About this exercise:
Transcribe word for word the lines below from the line with "[Description of Results](#description-of-results" through the line with "## Introduction", ends included.
=== Material for this task ===
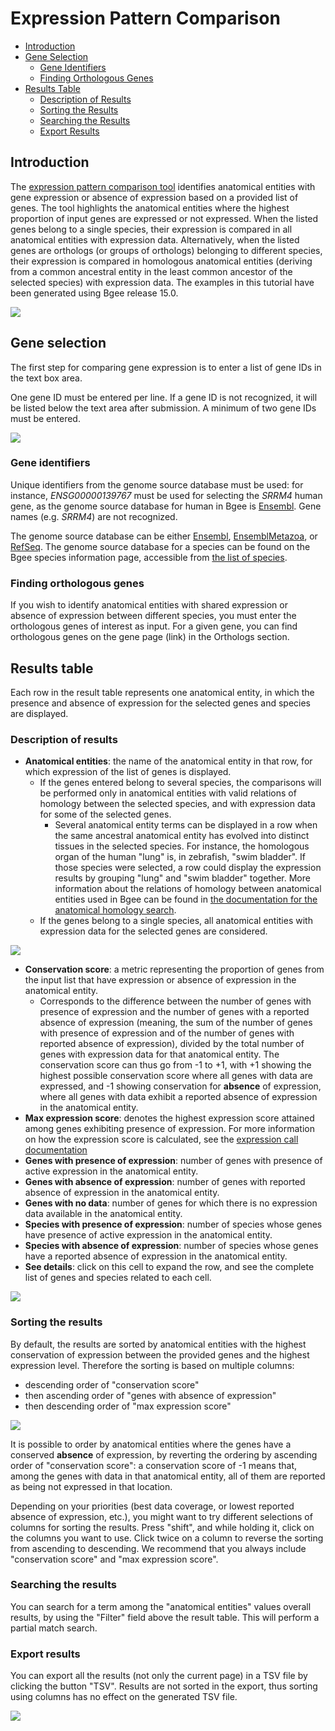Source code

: # Expression Pattern Comparison
*   [Introduction](#introduction "Quick jump to this section")
*   [Gene Selection](#gene-selection "Quick jump to this section")
    *   [Gene Identifiers](#gene-identifiers "Quick jump to this section")
    *   [Finding Orthologous Genes](#finding-orthologous-genes "Quick jump to this section")
*   [Results Table](#results-table "Quick jump to this section")
    *   [Description of Results](#description-of-results "Quick jump to this section")
    *   [Sorting the Results](#sorting-the-results "Quick jump to this section")
    *   [Searching the Results](#searching-the-results "Quick jump to this section")
    *   [Export Results](#export-results "Quick jump to this section")
    
## Introduction

The [expression pattern comparison tool](analysis/expr-comparison) identifies anatomical entities with gene expression or absence of expression based on a provided list of genes. The tool highlights the anatomical entities where the highest proportion of input genes are expressed or not expressed. When the listed genes belong to a single species, their expression is compared in all anatomical entities with expression data. Alternatively, when the listed genes are orthologs (or groups of orthologs) belonging to different species, their expression is compared in homologous anatomical entities (deriving from a common ancestral entity in the least common ancestor of the selected species) with expression data. The examples in this tutorial have been generated using Bgee release 15.0.

![](../img/doc/expression-comparison/expression-comparison-overview.png#tutoimgborder)

## Gene selection

The first step for comparing gene expression is to enter a list of gene IDs in the text box area. 

One gene ID must be entered per line. If a gene ID is not recognized, it will be listed below the text area after submission.
A minimum of two gene IDs must be entered.

![](../img/doc/expression-comparison/gene-selection.png#tutoimgborder)

### Gene identifiers
Unique identifiers from the genome source database must be used: for instance, *ENSG00000139767* must be used for selecting the *SRRM4* human gene, as the genome source database for human in Bgee is [Ensembl](https://www.ensembl.org/). Gene names (e.g. *SRRM4*) are not recognized.

The genome source database can be either [Ensembl](https://www.ensembl.org/), [EnsemblMetazoa](https://metazoa.ensembl.org/),
or [RefSeq](https://www.ncbi.nlm.nih.gov/refseq/). The genome source database for a species can be found
on the Bgee species information page, accessible from [the list of species](https://www.bgee.org/search/species).


### Finding orthologous genes
If you wish to identify anatomical entities with shared expression or absence of expression between different species, you must enter the orthologous genes of interest as input.  For a given gene, you can find orthologous genes on the gene page (link) in the Orthologs section.

## Results table

Each row in the result table represents one anatomical entity, in which the presence and absence of expression for the selected genes and species are displayed.

### Description of results

* **Anatomical entities**: the name of the anatomical entity in that row, for which expression of the list of genes is displayed.
  * If the genes entered belong to several species, the comparisons will be performed only in anatomical entities with valid relations of homology between the selected species, and with expression data for some of the selected genes.
      * Several anatomical entity terms can be displayed in a row when the same ancestral anatomical entity has evolved into distinct tissues in the selected species. For instance, the homologous organ of the human "lung" is, in zebrafish, "swim bladder". If those species were selected, a row could display the expression results by grouping "lung" and "swim bladder" together. More information about the relations of homology between anatomical entities used in Bgee can be found in [the documentation for the anatomical homology search](support/tutorial-anatomical-homology).
   * If the genes belong to a single species, all anatomical entities with expression data for the selected genes are considered.

![](../img/doc/expression-comparison/expr-comp-anat-entities.png#tutoimgborder)

* **Conservation score**: a metric representing the proportion of genes from the input list that have expression or absence of expression in the anatomical entity.
   * Corresponds to the difference between the number of genes with presence of expression and the number of genes with a reported absence of expression (meaning, the sum of the number of genes with presence of expression and of the number of genes with reported absence of expression), divided by the total number of genes with expression data for that anatomical entity. The conservation score can thus go from -1 to +1, with +1 showing the highest possible conservation score where all genes with data are expressed, and -1 showing conservation for **absence** of expression, where all genes with data exhibit a reported absence of expression in the anatomical entity.
* **Max expression score**: denotes the highest expression score attained among genes exhibiting presence of expression. For more information on how the expression score is calculated, see the [expression call documentation](support/tutorial-expression-call-download-documentation) 
* **Genes with presence of expression**: number of genes with presence of active expression in the anatomical entity.
* **Genes with absence of expression**: number of genes with reported absence of expression in the anatomical entity.
* **Genes with no data**: number of genes for which there is no expression data available in the anatomical entity.
* **Species with presence of expression**: number of species whose genes have presence of active expression in the anatomical entity.
* **Species with absence of expression**: number of species whose genes have a reported absence of expression in the anatomical entity.
* **See details**: click on this cell to expand the row, and see the complete list of genes and species related to each cell.

![](../img/doc/expression-comparison/expr-comp-see-details.png#tutoimgborder)

### Sorting the results

By default, the results are sorted by anatomical entities with the highest conservation of expression
between the provided genes and the highest expression level. Therefore the sorting is based on multiple columns:

* descending order of "conservation score"
* then ascending order of "genes with absence of expression"
* then descending order of "max expression score"

![](../img/doc/expression-comparison/expr-comp-default-sorting.png#tutoimgborder)

It is possible to order by anatomical entities where the genes have a conserved **absence** of expression,
by reverting the ordering by ascending order of "conservation score": a conservation score of -1 means that,
among the genes with data in that anatomical entity, all of them are reported as being not expressed in that location.

Depending on your priorities (best data coverage, or lowest reported absence of expression, etc.), you might want to try
different selections of columns for sorting the results. Press "shift", and while holding it, click on the columns you want to use.
Click twice on a column to reverse the sorting from ascending to descending. We recommend that you always include "conservation score"
and "max expression score".

### Searching the results

You can search for a term among the "anatomical entities" values overall results, by using the "Filter" field
above the result table. This will perform a partial match search.

### Export results

You can export all the results (not only the current page) in a TSV file by clicking the button "TSV".
Results are not sorted in the export, thus sorting using columns has no effect on the generated TSV file.

![](../img/doc/expression-comparison/expr-comp-export.png#tutoimgborder)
===
Task output:
    *   [Description of Results](#description-of-results "Quick jump to this section")
    *   [Sorting the Results](#sorting-the-results "Quick jump to this section")
    *   [Searching the Results](#searching-the-results "Quick jump to this section")
    *   [Export Results](#export-results "Quick jump to this section")
    
## Introduction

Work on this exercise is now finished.